Even when covering Charlie Rich’s 1977 US Hot Country Songs #1 “Rollin with the Flow”, Vile makes the original’s devil-may-care attitude so much his own that it’s hard to believe that anyone but him could have come up with the couplet “While guys my age are raising kids / I’m raising hell just like I did”, before imbuing the line “Jesus loves me, yes I know” with a delicious sense of sarcasm that Rich most likely did not intend. Despite still looking like a college freshman whose sense of credibility is calculated from a Length of One’s Hair x Time Passed Since Last Having Washed Said Hair formula, the 38-year-old Vile himself is actually married and raising two daughters, a subject that comes up at the end of “Cold Was the Wind”, which goes from that Roger Clemens/DT bit to meditations on death real quick. In his trademark vaguely stream-of-consciousness style of storytelling, Vile misses his daughters as he’s away on a plane, presumably touring, and starts to wonder what life would be like for them if they lost him forever. “Did I mention that I’m afraid of dying?”, he intimately asks, before ending the song on a note of quiet contentment, as, back home, he picks up his crying daughter and lulls her back to sleep in his arms.

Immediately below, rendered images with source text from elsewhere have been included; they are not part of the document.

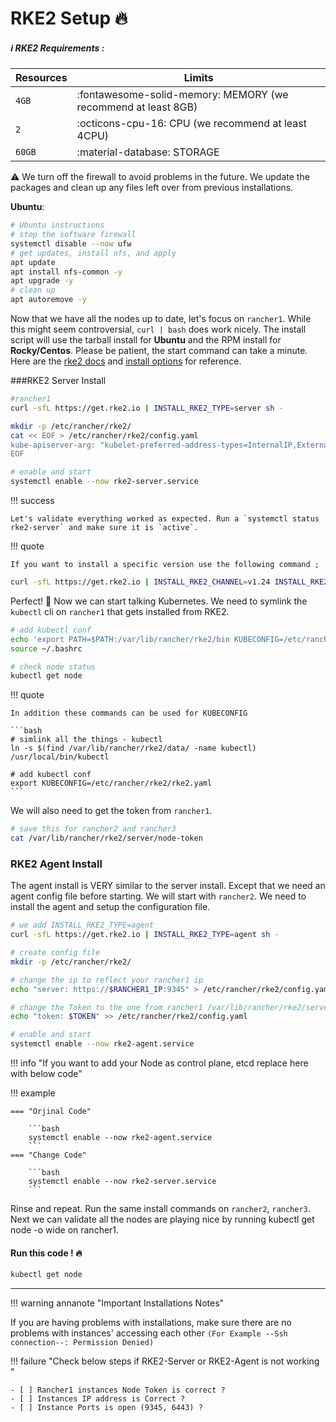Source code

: # RKE2 Setup :fire:

##### :information_source: RKE2 Requirements :


| Resources      | Limits                                                       |
| -----------    | ------------------------------------                         |
| `4GB`          | :fontawesome-solid-memory: MEMORY (we recommend at least 8GB)|
| `2`            | :octicons-cpu-16: CPU (we recommend at least 4CPU)           |
| `60GB`         | :material-database:     STORAGE                              |



:warning: We turn off the firewall to avoid problems in the future. We update the packages and clean up any files left over from previous installations.


**Ubuntu**:

```bash
# Ubuntu instructions 
# stop the software firewall
systemctl disable --now ufw
# get updates, install nfs, and apply
apt update
apt install nfs-common -y  
apt upgrade -y
# clean up
apt autoremove -y
```

Now that we have all the nodes up to date, let's focus on `rancher1`. While this might seem controversial, `curl | bash` does work nicely. The install script will use the tarball install for **Ubuntu** and the RPM install for **Rocky/Centos**. Please be patient, the start command can take a minute. Here are the [rke2 docs](https://docs.rke2.io/install/methods/) and [install options](https://docs.rke2.io/install/install_options/install_options/) for reference.

###RKE2 Server Install

```bash
#rancher1
curl -sfL https://get.rke2.io | INSTALL_RKE2_TYPE=server sh -

mkdir -p /etc/rancher/rke2/
cat << EOF > /etc/rancher/rke2/config.yaml
kube-apiserver-arg: "kubelet-preferred-address-types=InternalIP,ExternalIP,Hostname"
EOF

# enable and start
systemctl enable --now rke2-server.service
```


!!! success

    Let's validate everything worked as expected. Run a `systemctl status rke2-server` and make sure it is `active`.



!!! quote

    If you want to install a specific version use the following command ;

```bash
curl -sfL https://get.rke2.io | INSTALL_RKE2_CHANNEL=v1.24 INSTALL_RKE2_TYPE=server sh -
```


Perfect! :confetti_ball: Now we can start talking Kubernetes. We need to symlink the `kubectl` cli on `rancher1` that gets installed from RKE2.


```bash
# add kubectl conf
echo 'export PATH=$PATH:/var/lib/rancher/rke2/bin KUBECONFIG=/etc/rancher/rke2/rke2.yaml' >> ~/.bashrc
source ~/.bashrc

# check node status
kubectl get node
```

!!! quote

    In addition these commands can be used for KUBECONFIG

    ```bash
    # simlink all the things - kubectl
    ln -s $(find /var/lib/rancher/rke2/data/ -name kubectl) /usr/local/bin/kubectl

    # add kubectl conf
    export KUBECONFIG=/etc/rancher/rke2/rke2.yaml
    ```

We will also need to get the token from `rancher1`.

```bash
# save this for rancher2 and rancher3
cat /var/lib/rancher/rke2/server/node-token
```

### RKE2 Agent Install

The agent install is VERY similar to the server install. Except that we need an agent config file before starting. We will start with `rancher2`. We need to install the agent and setup the configuration file.

```bash
# we add INSTALL_RKE2_TYPE=agent
curl -sfL https://get.rke2.io | INSTALL_RKE2_TYPE=agent sh -

# create config file
mkdir -p /etc/rancher/rke2/ 

# change the ip to reflect your rancher1 ip
echo "server: https://$RANCHER1_IP:9345" > /etc/rancher/rke2/config.yaml

# change the Token to the one from rancher1 /var/lib/rancher/rke2/server/node-token 
echo "token: $TOKEN" >> /etc/rancher/rke2/config.yaml

# enable and start
systemctl enable --now rke2-agent.service
```

!!! info "If you want to add your Node as control plane, etcd replace here with below code"


!!! example

    === "Orjinal Code"

        ```bash
        systemctl enable --now rke2-agent.service
        ```
    === "Change Code"

        ```bash
        systemctl enable --now rke2-server.service
        ```
 
  Rinse and repeat. Run the same install commands on `rancher2`, `rancher3`. Next we can validate all the nodes are playing nice by running kubectl get node -o wide on rancher1. 

#### Run this code ! :fire:

```bash title=" 'To check that Kubernetes is running' "
kubectl get node
```

---


!!! warning annanote  "Important Installations Notes"

 If you are having problems with installations, make sure there are no problems with instances' accessing each other `(For Example --Ssh connection--: Permission Denied)`

!!! failure "Check below steps if RKE2-Server or RKE2-Agent is not working "

    - [ ] Rancher1 instances Node Token is correct ? 
    - [ ] Instances IP address is Correct ? 
    - [ ] Instance Ports is open (9345, 6443) ?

I like to think that the following cut, “Skinny Mini”, expands on this father-daughter relationship, but lyrics such as “Bees buzzing baby, we’ll buzz a while” and references to eating her as a sandwich indicate that the “baby girl” in that song is probably not his actual baby girl. Nonetheless, Bottle It In’s second half is notably more introspective, the shift in style marked by the title track, which forms the 11-minute-long centrepiece of the record. Some might consider it overlong and repetitive, but both its length and its use as the album title are nothing if not deliberate. Vile has spoken in the past about feelings of anxiety and depression, and Bottle It In – both the song and the album – addresses those subjects with hard-hitting vulnerability. He sings about suppressing his emotions for fear of being rejected (the bottling it in of the title) and struggling with just getting out of bed in the morning (“I woke up with a black in the whites of my eyes / And a black tongue dragged down the sides”), yet all the while ends up with the rare song about depression that provides comfort and reassurance to the listener instead of dragging them down. You could almost say that Vile uses his art to – well, “exorcise his demons” is a bit much, but you get the idea. In either case, that’s certainly how his songs work on the listener, the title track arriving at a therapeutically hopeful finish all through the gentle rhythms of Vile’s guitar and Mary Lattimore’s harp.

Similarly, the constantly repeating guitar part that forms the backbone to Mutinies mirrors the numbing routine of taking anti-anxiety pills that the lyrics describe, before Vile escapes that rut through the power of jamming, laying down a stunning two-minute-long fingerpicked guitar solo. Now, if you’re listening to Bottle It In in one sitting, its softly relaxing mood might have lulled you to sleep by that point – if so, groovy dreams.